- OMP writes to President , PM and Justice Minister
- Says amendments to Act should keep in mind needs of families, right to know fate of missing or disappeared ones
- OMP Chairman highlights OMP set up after long-standing demands of such families
The Office of Missing (OMP) has written to President Gotabaya Rajapaksa expressing the view that any amendments to the OMP Act should be proposed pursuant to wide consultations with families of the missing and disappeared, organisations that work with them and the OMP, and that in doing so it is necessary to keep in mind the needs of the families and their right to know the fate of their missing or disappeared loved ones.
The OMP also addressed the letter to Prime Minister Mahinda Rajapaksa and Minister of Justice and Human Rights Nimal Siripala de Silva, following media reports that claimed the Government plans to review the Office on Missing Persons (Establishment, Administration and Discharge of Functions) Act No. 14 of 2016 (the Act) with a view to amending the same.
OMP Chairperson Saliya Pieris PC, in his communications with the Government, had highlighted that the OMP was created in recognition of the long-standing demands of the families of the missing and disappeared, with a view to addressing the recommendations as well as the failings of past State mechanisms that had sought to address issues related to the same.
The OMP also noted that Sri Lanka has suffered widespread disappearances for over four decades in multiple contexts, including the civil war and the southern insurrections.
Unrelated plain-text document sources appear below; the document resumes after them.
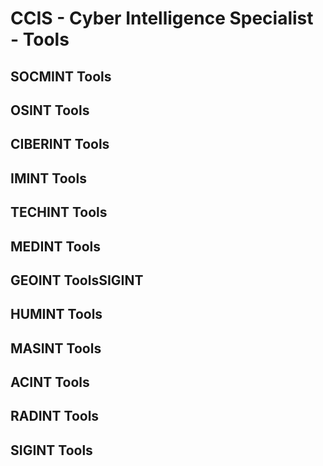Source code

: # CCIS - Cyber Intelligence Specialist - Tools

## SOCMINT Tools

## OSINT Tools

## CIBERINT Tools

## IMINT Tools

## TECHINT Tools

## MEDINT Tools

## GEOINT ToolsSIGINT

## HUMINT Tools

## MASINT Tools

## ACINT Tools

## RADINT Tools

## SIGINT Tools



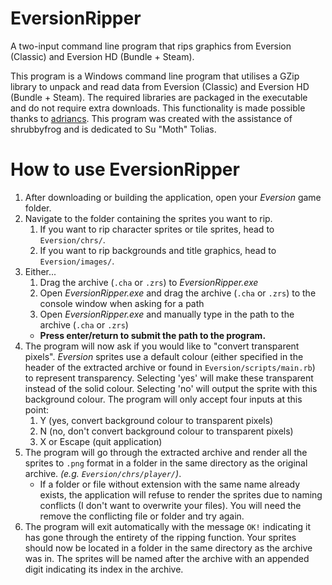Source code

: # EversionRipper
A two-input command line program that rips graphics from Eversion (Classic) and Eversion HD (Bundle + Steam).

This program is a Windows command line program that utilises a GZip library to unpack and read data from Eversion (Classic) and Eversion HD (Bundle + Steam).
The required libraries are packaged in the executable and do not require extra downloads. This functionality is made possible thanks to [adriancs](https://www.codeproject.com/articles/528178/load-dll-from-embedded-resource).
This program was created with the assistance of shrubbyfrog and is dedicated to Su "Moth" Tolias.

# How to use EversionRipper
1. After downloading or building the application, open your *Eversion* game folder.
2. Navigate to the folder containing the sprites you want to rip.
   1. If you want to rip character sprites or tile sprites, head to `Eversion/chrs/`. 
   2. If you want to rip backgrounds and title graphics, head to `Eversion/images/`.
3. Either...
   1. Drag the archive (`.cha` or `.zrs`) to *EversionRipper.exe*
   2. Open *EversionRipper.exe* and drag the archive (`.cha` or `.zrs`) to the console window when asking for a path
   3. Open *EversionRipper.exe* and manually type in the path to the archive (`.cha` or `.zrs`)
   - **Press enter/return to submit the path to the program.**
5. The program will now ask if you would like to "convert transparent pixels". *Eversion* sprites use a default colour (either specified in the header of the extracted archive or found in `Eversion/scripts/main.rb`) to represent transparency. Selecting 'yes' will make these transparent instead of the solid colour. Selecting 'no' will output the sprite with this background colour. The program will only accept four inputs at this point:
   1. Y (yes, convert background colour to transparent pixels)
   2. N (no, don't convert background colour to transparent pixels)
   3. X or Escape (quit application)
6. The program will go through the extracted archive and render all the sprites to `.png` format in a folder in the same directory as the original archive. *(e.g. `Eversion/chrs/player/`)*.
   - If a folder or file without extension with the same name already exists, the application will refuse to render the sprites due to naming conflicts (I don't want to overwrite your files). You will need the remove the conflicting file or folder and try again.
7. The program will exit automatically with the message `OK!` indicating it has gone through the entirety of the ripping function. Your sprites should now be located in a folder in the same directory as the archive was in. The sprites will be named after the archive with an appended digit indicating its index in the archive.
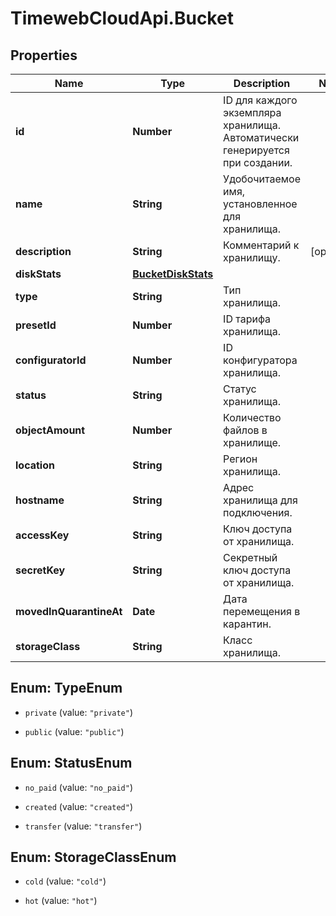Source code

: # TimewebCloudApi.Bucket

## Properties

Name | Type | Description | Notes
------------ | ------------- | ------------- | -------------
**id** | **Number** | ID для каждого экземпляра хранилища. Автоматически генерируется при создании. | 
**name** | **String** | Удобочитаемое имя, установленное для хранилища. | 
**description** | **String** | Комментарий к хранилищу. | [optional] 
**diskStats** | [**BucketDiskStats**](BucketDiskStats.md) |  | 
**type** | **String** | Тип хранилища. | 
**presetId** | **Number** | ID тарифа хранилища. | 
**configuratorId** | **Number** | ID конфигуратора хранилища. | 
**status** | **String** | Статус хранилища. | 
**objectAmount** | **Number** | Количество файлов в хранилище. | 
**location** | **String** | Регион хранилища. | 
**hostname** | **String** | Адрес хранилища для подключения. | 
**accessKey** | **String** | Ключ доступа от хранилища. | 
**secretKey** | **String** | Секретный ключ доступа от хранилища. | 
**movedInQuarantineAt** | **Date** | Дата перемещения в карантин. | 
**storageClass** | **String** | Класс хранилища. | 



## Enum: TypeEnum


* `private` (value: `"private"`)

* `public` (value: `"public"`)





## Enum: StatusEnum


* `no_paid` (value: `"no_paid"`)

* `created` (value: `"created"`)

* `transfer` (value: `"transfer"`)





## Enum: StorageClassEnum


* `cold` (value: `"cold"`)

* `hot` (value: `"hot"`)




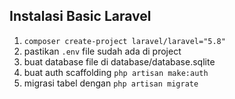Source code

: ## Instalasi Basic Laravel
1. `composer create-project laravel/laravel="5.8"`
2. pastikan `.env` file sudah ada di project
3. buat database file di database/database.sqlite
4. buat auth scaffolding `php artisan make:auth`
5. migrasi tabel dengan `php artisan migrate`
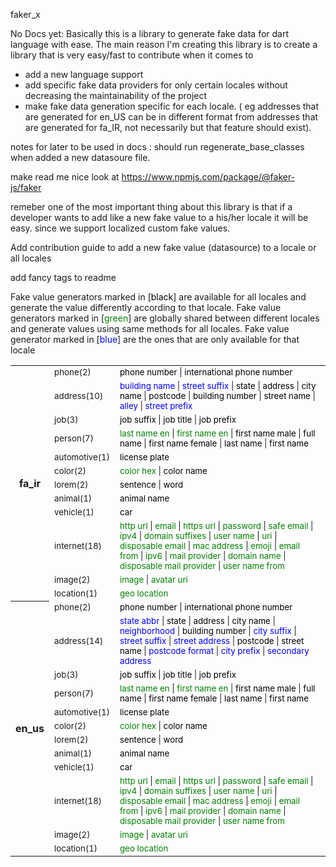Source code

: faker_x

No Docs yet:
Basically this is a library to generate fake data for dart language with ease.
The main reason I'm creating this library is to create a library that is very easy/fast to contribute when it 
comes to 
- add a new language support 
- add specific fake data providers for only certain locales without decreasing the maintainability of the project
- make fake data generation specific for each locale. ( eg addresses that are generated for en_US can be in different format from addresses that are generated for fa_IR, not necessarily but that feature should exist).


notes for later to be used in docs :
should run regenerate_base_classes when added a new datasoure file.

make read me nice look at https://www.npmjs.com/package/@faker-js/faker

remeber one of the most important thing about this library is that if a developer wants to add 
like a new fake value to a his/her locale it will be easy. since we support localized custom fake values. 

Add contribution guide to add a new fake value (datasource) to a locale or all locales

add fancy tags to readme

Fake value generators marked in [<span style="color:black">black</span>] are available for all locales and generate the value differently according to that locale.
 Fake value generators marked in [<span style="color:green">green</span>] are globally shared between different locales and generate values using same methods for all locales.
Fake value generator marked in [<span style="color:blue">blue</span>] are the ones that are only available for that locale
<table>
<tr>
<th rowspan="12" scope="row">fa_ir</th>
<td><small>phone(2) </small></td>
<td><small><span style='color:black'>phone number</span> | <span style='color:black'>international phone number</span> </small></td>
</tr>
<tr>
<td><small>address(10) </small></td>
<td><small><span style='color:blue'>building name</span> | <span style='color:blue'>street suffix</span> | <span style='color:black'>state</span> | <span style='color:black'>address</span> | <span style='color:black'>city name</span> | <span style='color:black'>postcode</span> | <span style='color:black'>building number</span> | <span style='color:black'>street name</span> | <span style='color:blue'>alley</span> | <span style='color:blue'>street prefix</span></small></td>
</tr>
<tr>
<td><small>job(3) </small></td>
<td><small><span style='color:black'>job suffix</span> | <span style='color:black'>job title</span> | <span style='color:black'>job prefix</span></small></td>
</tr>
<tr>
<td><small>person(7) </small></td>
<td><small><span style='color:green'>last name en</span> | <span style='color:green'>first name en</span> | <span style='color:black'>first name male</span> | <span style='color:black'>full name</span> | <span style='color:black'>first name female</span> | <span style='color:black'>last name</span> | <span style='color:black'>first name</span></small></td>
</tr>
<tr>
<td><small>automotive(1) </small></td>
<td><small><span style='color:black'>license plate</span></small></td>
</tr>
<tr>
<td><small>color(2) </small></td>
<td><small><span style='color:green'>color hex</span> | <span style='color:black'>color name</span></small></td>
</tr>
<tr>
<td><small>lorem(2) </small></td>
<td><small><span style='color:black'>sentence</span> | <span style='color:black'>word</span></small></td>
</tr>
<tr>
<td><small>animal(1) </small></td>
<td><small><span style='color:black'>animal name</span></small></td>
</tr>
<tr>
<td><small>vehicle(1) </small></td>
<td><small><span style='color:black'>car</span></small></td>
</tr>
<tr>
<td><small>internet(18) </small></td>
<td><small><span style='color:green'>http url</span> | <span style='color:green'>email</span> | <span style='color:green'>https url</span> | <span style='color:green'>password</span> | <span style='color:green'>safe email</span> | <span style='color:green'>ipv4</span> | <span style='color:green'>domain suffixes</span> | <span style='color:green'>user name</span> | <span style='color:green'>uri</span> | <span style='color:green'>disposable email</span> | <span style='color:green'>mac address</span> | <span style='color:green'>emoji</span> | <span style='color:green'>email from</span> | <span style='color:green'>ipv6</span> | <span style='color:green'>mail provider</span> | <span style='color:green'>domain name</span> | <span style='color:green'>disposable mail provider</span> | <span style='color:green'>user name from</span></small></td>
</tr>
<tr>
<td><small>image(2) </small></td>
<td><small><span style='color:green'>image</span> | <span style='color:green'>avatar uri</span></small></td>
</tr>
<tr>
<td><small>location(1) </small></td>
<td><small><span style='color:green'>geo location</span></small></td>
</tr>
<tr>
<th rowspan="12" scope="row">en_us</th>
<td><small>phone(2) </small></td>
<td><small><span style='color:black'>phone number</span> | <span style='color:black'>international phone number</span> </small></td>
</tr>
<tr>
<td><small>address(14) </small></td>
<td><small><span style='color:blue'>state abbr</span> | <span style='color:black'>state</span> | <span style='color:black'>address</span> | <span style='color:black'>city name</span> | <span style='color:blue'>neighborhood</span> | <span style='color:black'>building number</span> | <span style='color:blue'>city suffix</span> | <span style='color:blue'>street suffix</span> | <span style='color:blue'>street address</span> | <span style='color:black'>postcode</span> | <span style='color:black'>street name</span> | <span style='color:blue'>postcode format</span> | <span style='color:blue'>city prefix</span> | <span style='color:blue'>secondary address</span></small></td>
</tr>
<tr>
<td><small>job(3) </small></td>
<td><small><span style='color:black'>job suffix</span> | <span style='color:black'>job title</span> | <span style='color:black'>job prefix</span></small></td>
</tr>
<tr>
<td><small>person(7) </small></td>
<td><small><span style='color:green'>last name en</span> | <span style='color:green'>first name en</span> | <span style='color:black'>first name male</span> | <span style='color:black'>full name</span> | <span style='color:black'>first name female</span> | <span style='color:black'>last name</span> | <span style='color:black'>first name</span></small></td>
</tr>
<tr>
<td><small>automotive(1) </small></td>
<td><small><span style='color:black'>license plate</span></small></td>
</tr>
<tr>
<td><small>color(2) </small></td>
<td><small><span style='color:green'>color hex</span> | <span style='color:black'>color name</span></small></td>
</tr>
<tr>
<td><small>lorem(2) </small></td>
<td><small><span style='color:black'>sentence</span> | <span style='color:black'>word</span></small></td>
</tr>
<tr>
<td><small>animal(1) </small></td>
<td><small><span style='color:black'>animal name</span></small></td>
</tr>
<tr>
<td><small>vehicle(1) </small></td>
<td><small><span style='color:black'>car</span></small></td>
</tr>
<tr>
<td><small>internet(18) </small></td>
<td><small><span style='color:green'>http url</span> | <span style='color:green'>email</span> | <span style='color:green'>https url</span> | <span style='color:green'>password</span> | <span style='color:green'>safe email</span> | <span style='color:green'>ipv4</span> | <span style='color:green'>domain suffixes</span> | <span style='color:green'>user name</span> | <span style='color:green'>uri</span> | <span style='color:green'>disposable email</span> | <span style='color:green'>mac address</span> | <span style='color:green'>emoji</span> | <span style='color:green'>email from</span> | <span style='color:green'>ipv6</span> | <span style='color:green'>mail provider</span> | <span style='color:green'>domain name</span> | <span style='color:green'>disposable mail provider</span> | <span style='color:green'>user name from</span></small></td>
</tr>
<tr>
<td><small>image(2) </small></td>
<td><small><span style='color:green'>image</span> | <span style='color:green'>avatar uri</span></small></td>
</tr>
<tr>
<td><small>location(1) </small></td>
<td><small><span style='color:green'>geo location</span></small></td>
</tr>
</table>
Over the past three decades successive governments belonging to multiple political parties have sought to address the issue of the missing and disappeared by establishing temporary mechanisms with limited mandates, including a number of Presidential Commissions of Inquiry (COIs), the OMP said in a media release yesterday.
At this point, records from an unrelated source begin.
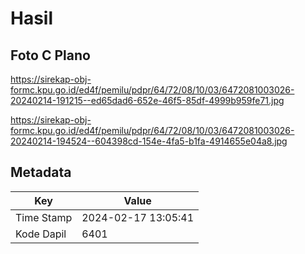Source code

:# Hasil

## Foto C Plano

https://sirekap-obj-formc.kpu.go.id/ed4f/pemilu/pdpr/64/72/08/10/03/6472081003026-20240214-191215--ed65dad6-652e-46f5-85df-4999b959fe71.jpg

https://sirekap-obj-formc.kpu.go.id/ed4f/pemilu/pdpr/64/72/08/10/03/6472081003026-20240214-194524--604398cd-154e-4fa5-b1fa-4914655e04a8.jpg


## Metadata

| Key        | Value               |
| ---------- | ------------------- |
| Time Stamp | 2024-02-17 13:05:41 |
| Kode Dapil | 6401                |




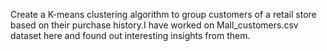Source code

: Create a K-means clustering algorithm to group customers of a retail store based on their purchase history.I have worked on Mall_customers.csv dataset here and found out interesting insights from them.
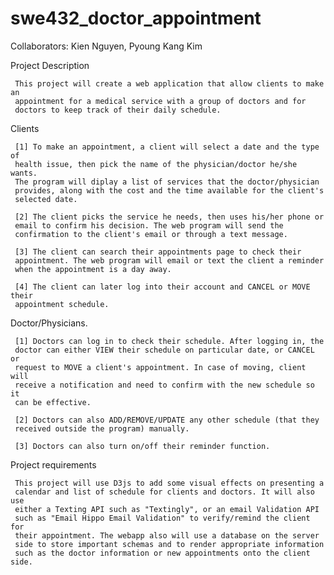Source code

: # swe432_doctor_appointment

Collaborators: Kien Nguyen, Pyoung Kang Kim

Project Description

     This project will create a web application that allow clients to make an
     appointment for a medical service with a group of doctors and for
     doctors to keep track of their daily schedule.

  Clients

     [1] To make an appointment, a client will select a date and the type of
     health issue, then pick the name of the physician/doctor he/she wants.
     The program will diplay a list of services that the doctor/physician
     provides, along with the cost and the time available for the client's
     selected date.

     [2] The client picks the service he needs, then uses his/her phone or
     email to confirm his decision. The web program will send the
     confirmation to the client's email or through a text message.

     [3] The client can search their appointments page to check their
     appointment. The web program will email or text the client a reminder
     when the appointment is a day away.

     [4] The client can later log into their account and CANCEL or MOVE their
     appointment schedule.

  Doctor/Physicians.

     [1] Doctors can log in to check their schedule. After logging in, the
     doctor can either VIEW their schedule on particular date, or CANCEL or
     request to MOVE a client's appointment. In case of moving, client will
     receive a notification and need to confirm with the new schedule so it
     can be effective.

     [2] Doctors can also ADD/REMOVE/UPDATE any other schedule (that they
     received outside the program) manually.

     [3] Doctors can also turn on/off their reminder function.

Project requirements

     This project will use D3js to add some visual effects on presenting a
     calendar and list of schedule for clients and doctors. It will also use
     either a Texting API such as "Textingly", or an email Validation API
     such as "Email Hippo Email Validation" to verify/remind the client for
     their appointment. The webapp also will use a database on the server
     side to store important schemas and to render appropriate information
     such as the doctor information or new appointments onto the client side.

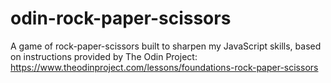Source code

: # odin-rock-paper-scissors
A game of rock-paper-scissors built to sharpen my JavaScript skills, based on instructions provided by The Odin Project: https://www.theodinproject.com/lessons/foundations-rock-paper-scissors
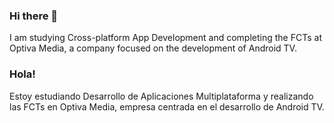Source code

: ### Hi there 👋
I am studying Cross-platform App Development and completing the FCTs at Optiva Media, a company focused on the development of Android TV.

### Hola!
Estoy estudiando Desarrollo de Aplicaciones Multiplataforma y realizando las FCTs en Optiva Media, empresa centrada en el desarrollo de Android TV.



<!--
**roldanoteodavid/roldanoteodavid** is a ✨ _special_ ✨ repository because its `README.md` (this file) appears on your GitHub profile.

Here are some ideas to get you started:

- 🔭 I’m currently working on ...
- 🌱 I’m currently learning ...
- 👯 I’m looking to collaborate on ...
- 🤔 I’m looking for help with ...
- 💬 Ask me about ...
- 📫 How to reach me: ...
- 😄 Pronouns: ...
- ⚡ Fun fact: ...
-->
The OMP had also observed that previous mechanisms such as the Lessons Learnt and Reconciliation Commission in 2011 recommended that the State establish a permanent institution with a broad mandate and robust investigative powers to address issues related to the missing and disappeared.
In 2018 the OMP was established as a permanent and independent State institution, akin to other independent commissions. The OMP’s mandate is not limited to any particular period, region or community and, as per Section 27 of the Act, its mandate extends to persons who went missing in relation to the conflict which took place in the north and east, due to political unrest or civil disturbances, as enforced disappearances, or as a member of the Armed Forces or Police reported missing in action.
The OMP was established following the appointment of seven commissioners in February 2018 by the former President on the recommendation of the Constitutional Council.
In its first year, the OMP arranged public consultations in a number of districts with members of families of the missing and the disappeared. Families highlighted their suffering and past failures of the State, including focusing only on providing limited compensation. Regardless of region or ethnicity, families demanded that the OMP conduct investigations and provide answers as to the fate and whereabouts of their missing loved ones. In the past 22 months, the OMP has operationalised its head office in Colombo and opened four regional offices in Matara, Mannar, Jaffna, and Batticaloa.
The OMP has in the said communications acknowledged that proposing amendments to the Act is a prerogative of the Government, although any changes will need to be enacted by Parliament.